Save double load in BLIP 2?

Hello!
I am using the standard way for doing visual question answering for a given image. But I want to ask a lot of questions for each image. Sending all questions together does not work. At least this is my experience. So I send the questions one by one. The problem is that from

inputs3 = processor3(raw_image, questionX, return_tensors="pt").to(device, torch.float16)
out3 = model3.generate(**inputs3, max_length=64, min_length=12)

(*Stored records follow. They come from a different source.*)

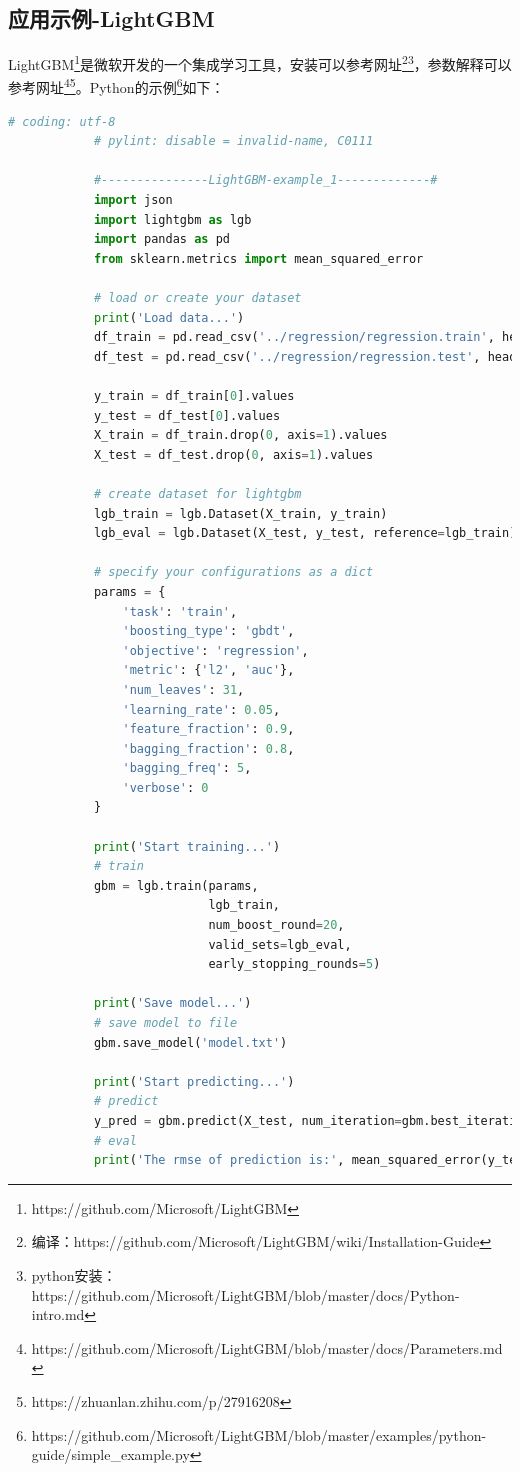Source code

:         \subsection{应用示例-LightGBM}
            \par
            LightGBM\footnote{https://github.com/Microsoft/LightGBM}是微软开发的一个集成学习工具，安装可以参考网址\footnote{编译：https://github.com/Microsoft/LightGBM/wiki/Installation-Guide}\footnote{python安装：https://github.com/Microsoft/LightGBM/blob/master/docs/Python-intro.md}，参数解释可以参考网址\footnote{https://github.com/Microsoft/LightGBM/blob/master/docs/Parameters.md}\footnote{https://zhuanlan.zhihu.com/p/27916208}。Python的示例\footnote{https://github.com/Microsoft/LightGBM/blob/master/examples/python-guide/simple\_example.py}如下：
            \begin{lstlisting}[language = Python]
            # coding: utf-8
            # pylint: disable = invalid-name, C0111

            #---------------LightGBM-example_1-------------#
            import json
            import lightgbm as lgb
            import pandas as pd
            from sklearn.metrics import mean_squared_error

            # load or create your dataset
            print('Load data...')
            df_train = pd.read_csv('../regression/regression.train', header=None, sep='\t')
            df_test = pd.read_csv('../regression/regression.test', header=None, sep='\t')

            y_train = df_train[0].values
            y_test = df_test[0].values
            X_train = df_train.drop(0, axis=1).values
            X_test = df_test.drop(0, axis=1).values

            # create dataset for lightgbm
            lgb_train = lgb.Dataset(X_train, y_train)
            lgb_eval = lgb.Dataset(X_test, y_test, reference=lgb_train)

            # specify your configurations as a dict
            params = {
                'task': 'train',
                'boosting_type': 'gbdt',
                'objective': 'regression',
                'metric': {'l2', 'auc'},
                'num_leaves': 31,
                'learning_rate': 0.05,
                'feature_fraction': 0.9,
                'bagging_fraction': 0.8,
                'bagging_freq': 5,
                'verbose': 0
            }

            print('Start training...')
            # train
            gbm = lgb.train(params,
                            lgb_train,
                            num_boost_round=20,
                            valid_sets=lgb_eval,
                            early_stopping_rounds=5)

            print('Save model...')
            # save model to file
            gbm.save_model('model.txt')

            print('Start predicting...')
            # predict
            y_pred = gbm.predict(X_test, num_iteration=gbm.best_iteration)
            # eval
            print('The rmse of prediction is:', mean_squared_error(y_test, y_pred) ** 0.5)
            \end{lstlisting}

the second line (out3[…]) takes a lot of time. Okay, not minutes, this are just may be two seconds but I ask those 10 questions in a loop for thousands of images. So I would like, if possible, to find a smarter way. My question is: Is it possible in any way to only replace the question by keeping the processed image informations? The image is always the same (in the 10 questions part per image) and surely proccessing the image takes most of the time and not the question. As I do not know the technics behind it, it’s possible of course, that image and question can only be processed together, and now one by one. Hopefully this is not the case. :wink:

I am using the checkpoints

processor3 = AutoProcessor.from_pretrained("Salesforce/blip2-flan-t5-xxl", load_in_8bit=True, device_map="auto")
model3 = Blip2ForConditionalGeneration.from_pretrained("Salesforce/blip2-flan-t5-xxl", load_in_8bit=True, device_map="auto")

on RTX 4090

Best regards
Marc